WHAT YOU HAVE TO DO:
Since only the total matters, count the lines of these entries containing the word "cite" and write that total alone.

-- DATASET follows --

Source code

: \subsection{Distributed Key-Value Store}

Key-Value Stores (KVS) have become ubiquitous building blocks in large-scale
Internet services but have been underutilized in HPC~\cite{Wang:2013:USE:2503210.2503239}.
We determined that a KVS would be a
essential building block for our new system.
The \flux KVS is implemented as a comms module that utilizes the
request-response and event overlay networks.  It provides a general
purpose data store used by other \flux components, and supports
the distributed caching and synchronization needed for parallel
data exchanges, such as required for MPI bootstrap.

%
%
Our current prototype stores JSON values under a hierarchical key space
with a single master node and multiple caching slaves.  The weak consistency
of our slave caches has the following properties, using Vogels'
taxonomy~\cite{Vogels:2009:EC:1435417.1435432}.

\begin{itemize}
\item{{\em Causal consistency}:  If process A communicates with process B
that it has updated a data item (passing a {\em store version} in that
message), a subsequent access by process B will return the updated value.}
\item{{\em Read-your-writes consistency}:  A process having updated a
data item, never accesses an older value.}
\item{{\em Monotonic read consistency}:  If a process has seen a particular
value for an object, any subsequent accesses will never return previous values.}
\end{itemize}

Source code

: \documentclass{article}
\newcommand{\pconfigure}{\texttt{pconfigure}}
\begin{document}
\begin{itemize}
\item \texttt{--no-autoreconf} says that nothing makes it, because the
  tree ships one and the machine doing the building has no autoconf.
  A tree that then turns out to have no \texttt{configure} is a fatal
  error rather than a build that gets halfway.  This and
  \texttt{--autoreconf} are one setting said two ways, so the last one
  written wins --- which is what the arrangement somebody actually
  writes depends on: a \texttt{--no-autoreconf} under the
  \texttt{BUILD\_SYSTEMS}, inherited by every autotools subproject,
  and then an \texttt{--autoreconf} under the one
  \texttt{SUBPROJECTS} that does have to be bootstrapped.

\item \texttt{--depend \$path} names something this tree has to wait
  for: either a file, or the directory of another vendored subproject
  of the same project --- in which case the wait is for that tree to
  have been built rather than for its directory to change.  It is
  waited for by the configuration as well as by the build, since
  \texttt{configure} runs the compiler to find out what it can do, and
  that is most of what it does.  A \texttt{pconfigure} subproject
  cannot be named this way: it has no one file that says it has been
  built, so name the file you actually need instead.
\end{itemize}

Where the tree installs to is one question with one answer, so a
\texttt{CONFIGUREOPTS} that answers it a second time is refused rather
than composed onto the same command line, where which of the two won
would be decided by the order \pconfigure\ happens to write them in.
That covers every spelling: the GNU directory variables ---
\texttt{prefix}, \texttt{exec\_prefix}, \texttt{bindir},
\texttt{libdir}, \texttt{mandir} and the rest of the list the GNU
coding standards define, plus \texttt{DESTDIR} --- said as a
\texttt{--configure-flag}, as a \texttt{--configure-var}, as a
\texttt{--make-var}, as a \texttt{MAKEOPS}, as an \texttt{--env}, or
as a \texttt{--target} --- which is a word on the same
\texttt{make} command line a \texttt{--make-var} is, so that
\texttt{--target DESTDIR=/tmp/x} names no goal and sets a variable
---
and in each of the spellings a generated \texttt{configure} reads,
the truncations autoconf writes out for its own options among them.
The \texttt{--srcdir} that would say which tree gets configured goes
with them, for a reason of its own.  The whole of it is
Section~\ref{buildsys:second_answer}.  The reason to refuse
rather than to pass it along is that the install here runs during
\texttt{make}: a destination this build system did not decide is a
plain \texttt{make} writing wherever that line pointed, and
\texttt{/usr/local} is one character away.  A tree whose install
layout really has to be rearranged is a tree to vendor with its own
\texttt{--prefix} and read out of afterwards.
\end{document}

-- DATASET concluded --

PROBLEM SOLUTION:
2